RBAC vs ABAC: Cloud Identity & Authorizations ManagementGal Helemski February 20, 2017
American hacker and security consultant Kevin Mitnick, known for his 1995 arrest and subsequent five-year prison term, is quoted as saying, “Hackers are breaking the system for profit. Before, it was about intellectual curiosity and the pursuit of knowledge, and now hacking is big business.”
This once brazen, perhaps even shocking statement is now so clearly true – that there’s no company out there that does not consider authorization processes, identity management, and the effective protection of digital information to be a key concern. As threat levels – internal and external – continue to rise and SaaS (software-as-a-service) and cloud-based applications become the norm, it becomes increasingly important for organizations to adopt strategies that ensure that authorization to access information is on a legitimate basis, in order to mitigate risk and protect data. The question of course is how best to do this, taking into account the initial cost investment of each method, its ease of maintenance, and savings in the long term.
Key approaches to Authorization and Identity Management:
- “Need to Know”
One common approach to authorization and identity management involves security groups and adoption of multiple project management tools for HR, Ops, accountant, etc. But these create a variety of problems and are expensive to maintain, requiring time-wasting efforts to grant or remove access when employees are hired, switch projects or change departments.
In companies with a high turnover, the issue is compounded and IT departments struggle to keep up with the changes in staff. In a survey of 200 global IT managers conducted by Stanford University and Hong Kong University of Science and Technology, nearly half of the companies that participated confessed it took more than two weeks to revoke network access for employees whose jobs were terminated. This kind of delay is a security risk that cannot be ignored.
- RBAC – All about the user roles
A common methodology to the authorizations conundrum is the popular RBAC, or role-based access control – a well known method that has been touted as providing lower maintenance costs. However, in many cases, RABC has turned out to be overly complex, which has only increased as organizations choose to adopt the cloud. SaaS and cloud-based applications have created a more complicated reality on the security front – a reality in which, for example, applications typically are hosted on third-party infrastructure and run third-party code. In this new, dynamic, and less controlled environment, authorizations are notably more complex and RBAC cannot always meet security needs.
The “anytime, anywhere” nature of SaaS is not only an increased convenience, but also a real and very different kind of a risk.
It seems that an increasing number of businesses are catching on – realizing that they must dramatically shift how they approach authorizations and data security. In a different generation, authorization was often granted based on predefined privileges – but that’s a thing of the past. A completely different strategy is to determine access privileges based on the here and now, that is the only natural way forward.
- ABAC – A Broader Approach
Enter ABAC, attribute-based access control technology, an emerging methodology that is providing a more comprehensive solution to 2017 authorizations and security challenges.

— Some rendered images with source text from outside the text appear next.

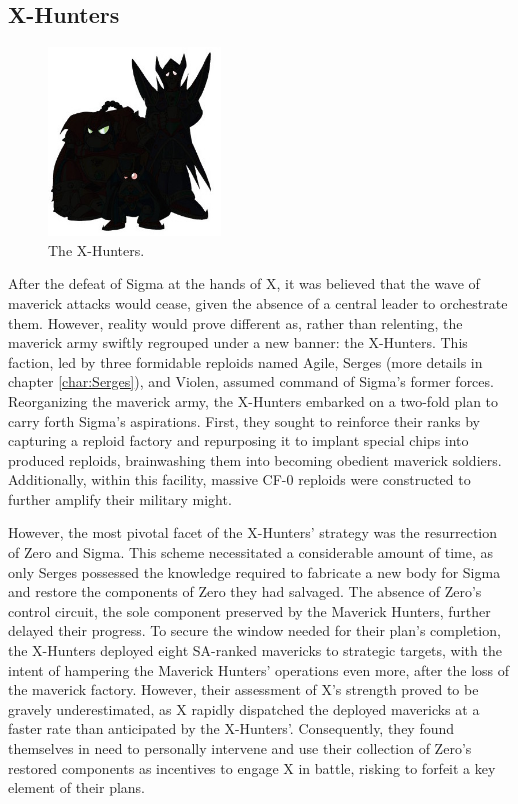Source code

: \subsection{X-Hunters}
\begin{figure}[htp]
	\centering
	\includegraphics[height=5cm]{figures/X2/Enemies/X_Hunters.jpg}
	\caption{The X-Hunters.}
\end{figure}

After the defeat of Sigma at the hands of X, it was believed that the wave of maverick attacks would cease, given the absence of a central leader to orchestrate them. However, reality would prove different as, rather than relenting, the maverick army swiftly regrouped under a new banner: the X-Hunters. This faction, led by three formidable reploids named Agile, Serges (more details in chapter \ref{char:Serges}), and Violen, assumed command of Sigma's former forces. Reorganizing the maverick army, the X-Hunters embarked on a two-fold plan to carry forth Sigma's aspirations. First, they sought to reinforce their ranks by capturing a reploid factory and repurposing it to implant special chips into produced reploids, brainwashing them into becoming obedient maverick soldiers. Additionally, within this facility, massive CF-0 reploids were constructed to further amplify their military might.

However, the most pivotal facet of the X-Hunters' strategy was the resurrection of Zero and Sigma. This scheme necessitated a considerable amount of time, as only Serges possessed the knowledge required to fabricate a new body for Sigma and restore the components of Zero they had salvaged. The absence of Zero's control circuit, the sole component preserved by the Maverick Hunters, further delayed their progress. To secure the window needed for their plan's completion, the X-Hunters deployed eight SA-ranked mavericks to strategic targets, with the intent of hampering the Maverick Hunters' operations even more, after the loss of the maverick factory. However, their assessment of X's strength proved to be gravely underestimated, as X rapidly dispatched the deployed mavericks at a faster rate than anticipated by the X-Hunters'. Consequently, they found themselves in need to personally intervene and use their collection of Zero's restored components as incentives to engage X in battle, risking to forfeit a key element of their plans.

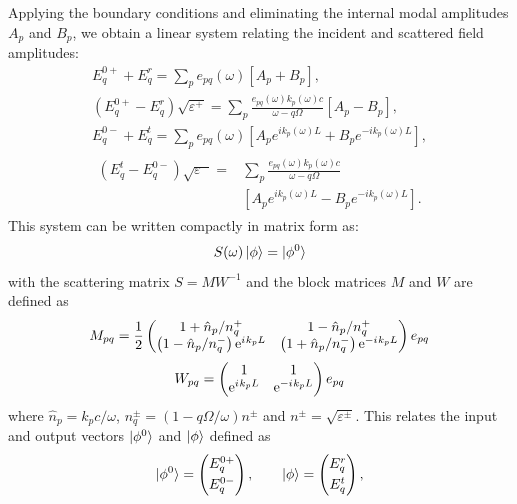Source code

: \documentclass[%
 reprint,
 amsmath,amssymb,
 aps,
 prb,
]{revtex4-2}
\newcommand{\expo}[1]{{\rm e}^{#1}}
\newcommand{\iu}{{i\mkern1mu}}
\begin{document}
Applying the boundary conditions and eliminating the internal modal amplitudes $A_p$ and $B_p$, we obtain a linear system relating the incident and scattered field amplitudes:
\begin{gather}
E^{0+}_{q} + E_{q}^{r} = \sum_{p} e_{pq}(\omega) \left[A_{p} + B_{p}\right], \label{eq:linear1}\\
(E^{0+}_{q} - E_{q}^{r} )\sqrt{\varepsilon^{+}} = \sum_{p} \frac{e_{pq}(\omega) k_{p}(\omega) c}{\omega - q \Omega} \left[A_{p} - B_{p}\right], \label{eq:linear2}\\
E^{0-}_{q} + E_{q}^{t} = \sum_{p} e_{pq}(\omega) \left[A_{p} e^{ik_{p}(\omega) L} + B_{p} e^{-ik_{p}(\omega) L}\right], \label{eq:linear3}\\
\begin{split}
(E_{q}^{t} - E^{0-}_{q})\sqrt{\varepsilon^{-}} = &\sum_{p} \frac{e_{pq}(\omega) k_{p}(\omega) c}{\omega - q \Omega} \\
&\left[A_{p} e^{ik_{p}(\omega) L} - B_{p} e^{-ik_{p}(\omega) L}\right]. \label{eq:linear4}
\end{split}
\end{gather}
This system can be written compactly in matrix form as:
\begin{equation}
S(\omega)\ket{ \phi} = \ket{\phi^0}
\label{eq:slab_scatt}
\end{equation}
with the scattering matrix $S = M W^{-1}$ and the block matrices $M$ and $W$ are defined as
\begin{equation}
M_{pq} = \frac{1}{2}
    \begin{pmatrix}
    1 + \hat{n}_{p}/n_q^+   &   1 - \hat{n}_{p}/n_q^+  \\
    \left( 1 - \hat{n}_{p}/n_q^- \right) \expo{\iu k_pL} & \left(   1 + \hat{n}_{p}/n_q^- \right) \expo{-\iu k_pL}
    \end{pmatrix}e_{p q}
    \label{eq:slab_matrix1}
\end{equation}
\begin{equation}
W_{pq} =
    \begin{pmatrix}
    1   &   1  \\
     \expo{\iu k_pL} & \expo{-\iu k_pL}
    \end{pmatrix}e_{p q}
\end{equation}
where $\hat{n}_p = k_p c /\omega$, $n_q^{\pm} = (1-q\Omega/\omega) n^\pm$ and $n^\pm = \sqrt{\varepsilon^{\pm}}$.
This relates the input and output vectors $\ket{\phi^0}$ and $\ket{\phi}$ defined as
\begin{equation*}
\ket{\phi^0} =
    \begin{pmatrix}
    E^{0+}_{q} \\[0.7ex]
    E^{0-}_{q}
    \end{pmatrix}, \qquad
\ket{\phi} =
    \begin{pmatrix}
    E_{q}^r \\[0.7ex]
    E_{q}^t
    \end{pmatrix},
\end{equation*}
\end{document}
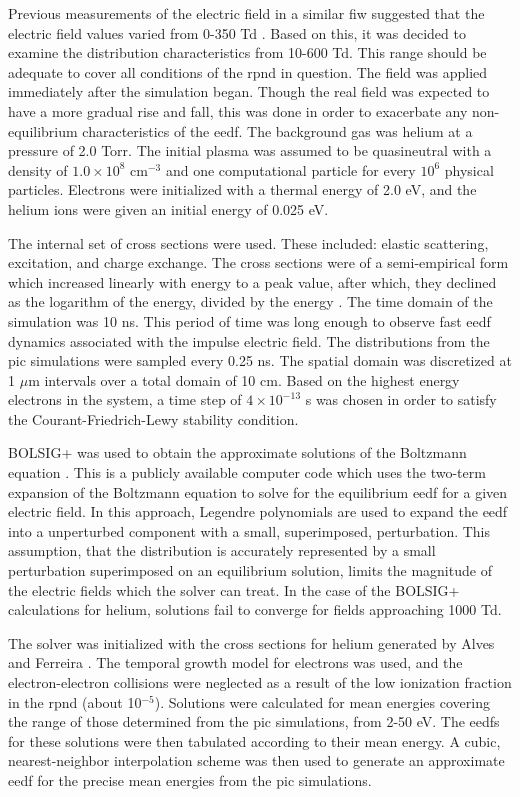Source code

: Previous measurements of the electric field in a similar \acs{fiw} suggested
that the electric field values varied from 0-350 Td \cite{Takashima2011}. Based
on this, it was decided to examine the distribution characteristics from 10-600
Td. This range should be adequate to cover all conditions of the \acs{rpnd} in
question. The field was applied immediately after the simulation began. Though
the real field was expected to have a more gradual rise and fall, this was done
in order to exacerbate any non-equilibrium characteristics of the \acs{eedf}.
The background gas was helium at a pressure of 2.0 Torr. The initial plasma was
assumed to be quasineutral with a density of $1.0\times10^{8}$ cm$^{-3}$ and one
computational particle for every $10^6$ physical particles. Electrons were
initialized with a thermal energy of 2.0 eV, and the helium ions were given an
initial energy of 0.025 eV.

The internal set of cross sections were used. These included: elastic
scattering, excitation, and charge exchange. The cross sections were of a
semi-empirical form which increased linearly with energy to a peak value, after
which, they declined as the logarithm of the energy, divided by the energy
\cite{verboncoeur1993}. The time domain of the simulation was 10 ns. This period
of time was long enough to observe fast \acs{eedf} dynamics associated with the
impulse electric field. The distributions from the \acs{pic} simulations were
sampled every 0.25 ns. The spatial domain was discretized at 1 $\mu$m intervals
over a total domain of 10 cm. Based on the highest energy electrons in the
system, a time step of $4\times10^{-13}$ s was chosen in order to satisfy the
Courant-Friedrich-Lewy stability condition.

BOLSIG+ was used to obtain the approximate solutions of the Boltzmann equation
\cite{Hagelaar2005}. This is a publicly available computer code which uses the
two-term expansion of the Boltzmann equation to solve for the equilibrium
\acs{eedf} for a given electric field. In this approach, Legendre polynomials
are used to expand the \acs{eedf} into a unperturbed component with a small,
superimposed, perturbation. This assumption, that the distribution is accurately
represented by a small perturbation superimposed on an equilibrium solution,
limits the magnitude of the electric fields which the solver can treat. In the
case of the BOLSIG+ calculations for helium, solutions fail to converge for
fields approaching 1000 Td.

The solver was initialized with the cross sections for helium generated by Alves
and Ferreira \cite{Alves2013}. The temporal growth model for electrons was used,
and the electron-electron collisions were neglected as a result of the low
ionization fraction in the \acs{rpnd} (about 10$^{-5}$). Solutions were
calculated for mean energies covering the range of those determined from the
\acs{pic} simulations, from 2-50 eV. The \acs{eedf}s for these solutions were
then tabulated according to their mean energy. A cubic, nearest-neighbor
interpolation scheme was then used to generate an approximate \acs{eedf} for the
precise mean energies from the \acs{pic} simulations.


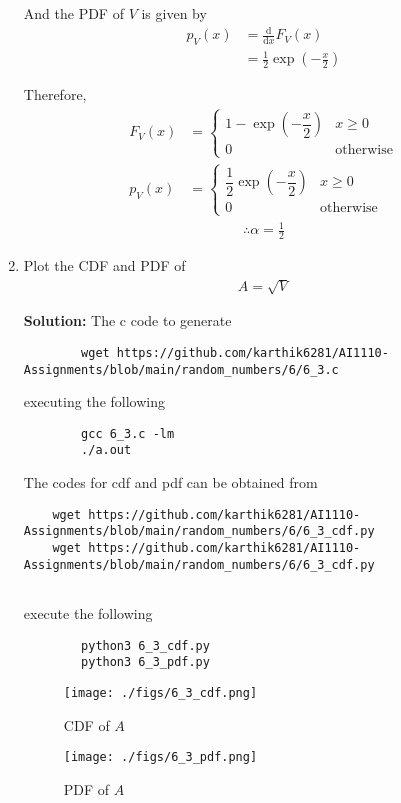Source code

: \documentclass[journal,12pt,twocolumn]{IEEEtran}
\newcommand{\solution}{\noindent \textbf{Solution: }}
\providecommand{\brak}[1]{\ensuremath{\left(#1\right)}}
\providecommand{\der}[1]{\mathrm{d} #1}
\numberwithin{equation}{section}
\renewcommand\thesection{\arabic{section}}
\begin{document}
\begin{enumerate}[label=\thesection.\arabic*,ref=\thesection.\theenumi]
	And the PDF of $V$ is given by
	\begin{align}
		p_V(x) &= \frac{\der{}}{\der{x}} F_V(x) \\
		&= \frac12 \exp\brak{-\frac{x}{2}} 
	\end{align}
	
	Therefore,
	\begin{align}
		F_V(x) &= 
		\begin{cases}
			1 - \exp\brak{-\dfrac{x}{2}} & x \geq 0 \\
			0 & \text{otherwise}
		\end{cases}	\\
		p_V(x) &= 
		\begin{cases}
			\dfrac12 \exp\brak{-\dfrac{x}{2}} & x \geq 0 \\
			0 & \text{otherwise}
		\end{cases}
	\end{align}
	\begin{align}
		\therefore \alpha = \frac12
	\end{align}
	
	\item Plot the CDF and PDF of
	\begin{align}
		A = \sqrt{V}
	\end{align}
	
	\solution The c code to generate 
	\begin{lstlisting}
		wget https://github.com/karthik6281/AI1110-Assignments/blob/main/random_numbers/6/6_3.c
	\end{lstlisting}
	executing the following
	\begin{lstlisting}
		gcc 6_3.c -lm
		./a.out
	\end{lstlisting}
	
	The codes for cdf and pdf can be obtained from
	\begin{lstlisting}
	wget https://github.com/karthik6281/AI1110-Assignments/blob/main/random_numbers/6/6_3_cdf.py
	wget https://github.com/karthik6281/AI1110-Assignments/blob/main/random_numbers/6/6_3_cdf.py
	
	\end{lstlisting}
	execute the following
	\begin{lstlisting}
		python3 6_3_cdf.py
		python3 6_3_pdf.py
	\end{lstlisting}
	\begin{figure}
		\centering
		\texttt{[image: ./figs/6\_3\_cdf.png]}
		\caption{CDF of $A$}
		\label{fig-6.3}
	\end{figure}
	\begin{figure}
		\centering
		\texttt{[image: ./figs/6\_3\_pdf.png]}
		\caption{PDF of $A$}
		\label{fig-6.4}
	\end{figure}
	

\end{enumerate}
\end{document}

ABAC takes into account any piece of data (or attributes) that you have on the user, such as, job title, responsibility, projects he’s participating in and much more. Furthermore, the environmental data, time, location, authentication level, etc. is also added. It’s based on context, utilizing attributes as a primary means of authorization and thereby providing finer granularity. By facilitating authorization in dynamically changing environments, it facilitates faster deployment of new tools and, most significantly, can assist companies in avoiding access creep.
This is why Gartner has already predicted that, by 2020, an impressive 70% of all businesses will be using ABAC. Compare that to the 5% of businesses who are using it today, it’s a startling prediction. ABAC provides a much more practical standard that enables quicker and safer ways to add and remove access to applications and services.
It is a good fit for our new reality – the reality of a business environment without any physical perimeter. Platforms that use reliable authorization standards are built and designed with this major shift in mind, and with the knowledge that businesses today need to continue to maintain security, support a continuously changing pool of SaaS and cloud-based applications, and configure external user groups such as partners, customers, and contract workers. And in a time of increasing security concerns, the approach that ABAC provides is necessary for the protection, management, and sharing of data assets.
The numerous approaches and methodologies in dealing with authorization and identity management processes and protection of digital assets presents a daunting challenge to any CTO or business owner. The growing trend of SaaS and cloud-based platforms has further complicated the need to tighten control of identity management. With the right application of access standards and protocols, enterprises can ensure that they know who and when users are accessing company resources from all corners of the infrastructure. PlainID simplifies this with its Unified Authorization Platform, which reduces the confusion, giving you a clear understanding of every authorization level.